Chancellor of the Exchequer, Rachel Reeves, has today (30 October) reaffirmed the government’s existing fiscal commitments to managing waste resources, though offered no new investment to address stagnating recycling rates.
In the Budget stated, the Treasury states that local authorities can expect to receive approximately ‘£1.1 billion in new funding’ via the packaging Extended Producer Responsibility Scheme, representing approximately an additional 1.6 per cent increase in funding for councils.
Although the statement says that Central Government will guarantee this additional funding, for 2025-25 regardless of the of receipts from the first year of the scheme, recognising the importance for local authorities to ‘effectively plan their budgets’, in all likelihood the implications is that the Treasury will be retaining a significant proportion of the estimated £1.8 billion in receipts from the scheme for spending elsewhere.
The Plastic Packaging Tax rate for 2025-26 is also set to increase in line with inflation, to ‘incentivise businesses to use recycled instead of new plastic in packaging’. While the current rate is £217.85 per tonne, the Budget does not specify what the actual rate will be.
The previously announced adjustments to the Landfill Tax from 1 April 2025, which applies to all waste disposed of by landfill, were confirmed. In May, the HM Treasury announced that the standard rate will increase to £126.15, up by £22.45 from 2024’s rate of £103.70. The Lower rate for inert waste will also rise from £3.30 to £4.05.

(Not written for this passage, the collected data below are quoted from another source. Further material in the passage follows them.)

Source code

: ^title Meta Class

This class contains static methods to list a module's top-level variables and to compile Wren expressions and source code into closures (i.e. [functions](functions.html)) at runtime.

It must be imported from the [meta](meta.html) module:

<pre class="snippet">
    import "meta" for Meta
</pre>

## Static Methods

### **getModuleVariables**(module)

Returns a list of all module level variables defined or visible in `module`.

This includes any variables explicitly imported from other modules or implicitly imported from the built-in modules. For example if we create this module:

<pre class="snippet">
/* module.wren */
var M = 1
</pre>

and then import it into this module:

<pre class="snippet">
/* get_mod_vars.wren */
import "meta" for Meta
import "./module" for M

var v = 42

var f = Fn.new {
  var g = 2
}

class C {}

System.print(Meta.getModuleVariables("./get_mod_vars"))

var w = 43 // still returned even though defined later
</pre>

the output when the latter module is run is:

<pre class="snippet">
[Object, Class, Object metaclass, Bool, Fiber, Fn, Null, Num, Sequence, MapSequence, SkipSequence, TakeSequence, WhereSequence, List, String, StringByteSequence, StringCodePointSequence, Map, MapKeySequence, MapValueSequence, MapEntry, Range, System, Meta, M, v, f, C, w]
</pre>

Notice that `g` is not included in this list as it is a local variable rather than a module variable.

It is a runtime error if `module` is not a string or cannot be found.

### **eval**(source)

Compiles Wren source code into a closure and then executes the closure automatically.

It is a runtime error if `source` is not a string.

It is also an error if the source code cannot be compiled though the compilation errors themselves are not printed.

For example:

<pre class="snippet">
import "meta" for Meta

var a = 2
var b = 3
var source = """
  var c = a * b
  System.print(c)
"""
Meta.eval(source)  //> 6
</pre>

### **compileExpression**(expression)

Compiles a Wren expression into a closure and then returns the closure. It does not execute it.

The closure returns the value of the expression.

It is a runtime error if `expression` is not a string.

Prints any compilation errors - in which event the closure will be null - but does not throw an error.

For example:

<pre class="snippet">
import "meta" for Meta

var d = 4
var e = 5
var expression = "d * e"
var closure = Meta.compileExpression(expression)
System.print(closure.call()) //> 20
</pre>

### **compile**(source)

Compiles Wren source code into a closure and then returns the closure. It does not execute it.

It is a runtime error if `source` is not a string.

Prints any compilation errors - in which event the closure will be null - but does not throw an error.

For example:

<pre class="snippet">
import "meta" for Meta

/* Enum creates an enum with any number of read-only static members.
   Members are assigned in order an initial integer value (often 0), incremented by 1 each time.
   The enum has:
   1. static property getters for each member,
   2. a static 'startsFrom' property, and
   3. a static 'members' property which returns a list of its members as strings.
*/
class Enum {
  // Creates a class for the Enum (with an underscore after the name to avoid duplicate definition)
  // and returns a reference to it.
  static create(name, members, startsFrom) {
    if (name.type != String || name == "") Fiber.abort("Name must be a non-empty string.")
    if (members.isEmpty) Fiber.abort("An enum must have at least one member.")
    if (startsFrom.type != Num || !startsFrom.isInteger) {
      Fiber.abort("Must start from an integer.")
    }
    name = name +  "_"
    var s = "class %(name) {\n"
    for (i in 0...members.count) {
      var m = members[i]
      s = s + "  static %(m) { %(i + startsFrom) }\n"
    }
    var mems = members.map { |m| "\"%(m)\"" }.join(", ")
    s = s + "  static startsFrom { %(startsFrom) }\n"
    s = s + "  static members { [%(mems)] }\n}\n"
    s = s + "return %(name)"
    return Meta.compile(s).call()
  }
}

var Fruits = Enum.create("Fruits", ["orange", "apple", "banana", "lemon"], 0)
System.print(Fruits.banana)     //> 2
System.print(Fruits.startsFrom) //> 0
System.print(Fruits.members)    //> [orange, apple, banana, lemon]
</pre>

Recognising inflationary pressures, future rate changes will be determined closer to each fiscal event, with the 2026 rate announcement expected in Budget 2025. This approach aims to reflect market and economic conditions, maintaining the real-terms value of the tax as a regulatory measure and potentially keeping room up the Chancellor’s sleeve for additional tax gains.
Additionally, the Budget confirms further investment in its net zero and clean energy goals, including £3.9 billion of funding in 2025-26 for carbon capture, usage and storage (CCUS) projects. This follows the £21.7 billion of funding that was announced earlier this month for projects in Teesside and Merseyside.
Industry Responses
Reacting to the Budget announcement, Chief Executive of the Association for Renewable Energy and Clean Technology, Trevor Hutchings, said: “The confirmation of policies like the Carbon Border Adjustment Mechanism, the Warm Homes Plan, and GB Energy funding, along with continued support for electric vehicles and increased funding for the Boiler Upgrade Scheme, all represent positive leaps forward.”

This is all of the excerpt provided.